New report on 2017 Lake Ontario and St. Lawrence River flooding

By on June 25, 2018

A report released June 21 by the International Lake Ontario-St. Lawrence River Board (the Board) provides a detailed account of the historic 2017 flood, and the Board’s actions under Plan 2014 to regulate Lake Ontario outflows in the face of high inflows and record-breaking precipitation.

The report finds that extreme weather and water supply conditions were the primary factors that caused Lake Ontario and St. Lawrence River water levels to rise to record breaking levels last year.  It also finds that Plan 2014 did not cause or exacerbate the devastating floods and associated damages that occurred in 2017.  Under extremely wet weather, the rules of Plan 2014 essentially reflect how the Board operated under the former regulation plan.

During 2017 Lake Ontario outflows were largely dictated by extreme conditions, including upstream and downstream flooding, highly variable ice formation, and hazardous high flows in the navigation channel.  Throughout the spring, the Board was releasing water from a flooding Lake Ontario into a flooded St. Lawrence River.  The Board would have faced these conditions under the old regulation plan, and outflows would have been very similar.

The Board recognizes that for many residents and businesses on the shores of Lake Ontario and the St.

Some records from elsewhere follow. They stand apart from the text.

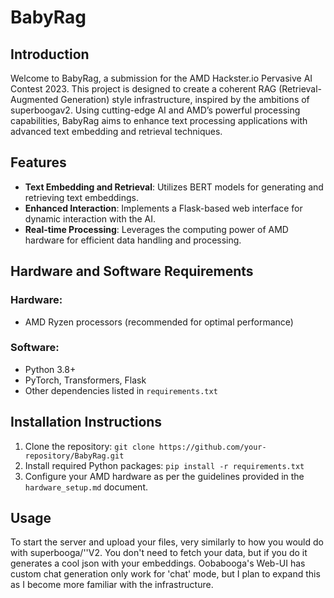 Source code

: # BabyRag

## Introduction
Welcome to BabyRag, a submission for the AMD Hackster.io Pervasive AI Contest 2023. This project is designed to create a coherent RAG (Retrieval-Augmented Generation) style infrastructure, inspired by the ambitions of superboogav2. Using cutting-edge AI and AMD’s powerful processing capabilities, BabyRag aims to enhance text processing applications with advanced text embedding and retrieval techniques.

## Features
- **Text Embedding and Retrieval**: Utilizes BERT models for generating and retrieving text embeddings.
- **Enhanced Interaction**: Implements a Flask-based web interface for dynamic interaction with the AI.
- **Real-time Processing**: Leverages the computing power of AMD hardware for efficient data handling and processing.

## Hardware and Software Requirements
### Hardware:
- AMD Ryzen processors (recommended for optimal performance)
### Software:
- Python 3.8+
- PyTorch, Transformers, Flask
- Other dependencies listed in `requirements.txt`

## Installation Instructions
1. Clone the repository: `git clone https://github.com/your-repository/BabyRag.git`
2. Install required Python packages: `pip install -r requirements.txt`
3. Configure your AMD hardware as per the guidelines provided in the `hardware_setup.md` document.

## Usage
To start the server and upload your files, very similarly to how you would do with superbooga/''V2. You don't need to fetch your data, but if you do it generates a cool json with your embeddings. Oobabooga's Web-UI has custom chat generation
only work for 'chat' mode, but I plan to expand this as I become more familiar with the infrastructure.
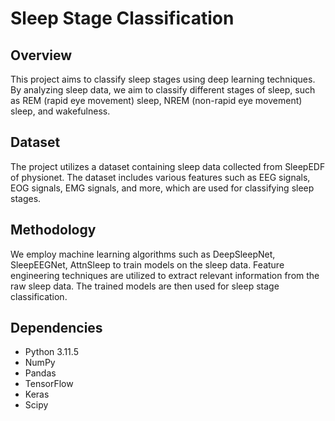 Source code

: # Sleep Stage Classification

## Overview
This project aims to classify sleep stages using deep learning techniques. By analyzing sleep data, we aim to classify different stages of sleep, such as REM (rapid eye movement) sleep, NREM (non-rapid eye movement) sleep, and wakefulness.

## Dataset
The project utilizes a dataset containing sleep data collected from SleepEDF of physionet. The dataset includes various features such as EEG signals, EOG signals, EMG signals, and more, which are used for classifying sleep stages.

## Methodology
We employ machine learning algorithms such as DeepSleepNet, SleepEEGNet, AttnSleep to train models on the sleep data. Feature engineering techniques are utilized to extract relevant information from the raw sleep data. The trained models are then used for sleep stage classification.



## Dependencies
- Python 3.11.5
- NumPy
- Pandas
- TensorFlow
- Keras
- Scipy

Lawrence River, the flooding, erosion and other coastal impacts that occurred in 2017 were devastating.  By providing this comprehensive review, the Board hopes to add clarity and transparency to how its outflow regulation under Plan 2014 took the needs of all interests into account and reduced the upstream and downstream impacts to the extent possible.

While regulating Lake Ontario outflows can help reduce flood damages, it cannot prevent major floods from occurring under extreme water supply conditions.  The Board hopes this report will increase public understanding of that reality.  To reduce future flood damages, shoreline communities must become more resilient, particularly since climate change increases the uncertainty regarding future high water events and their frequency.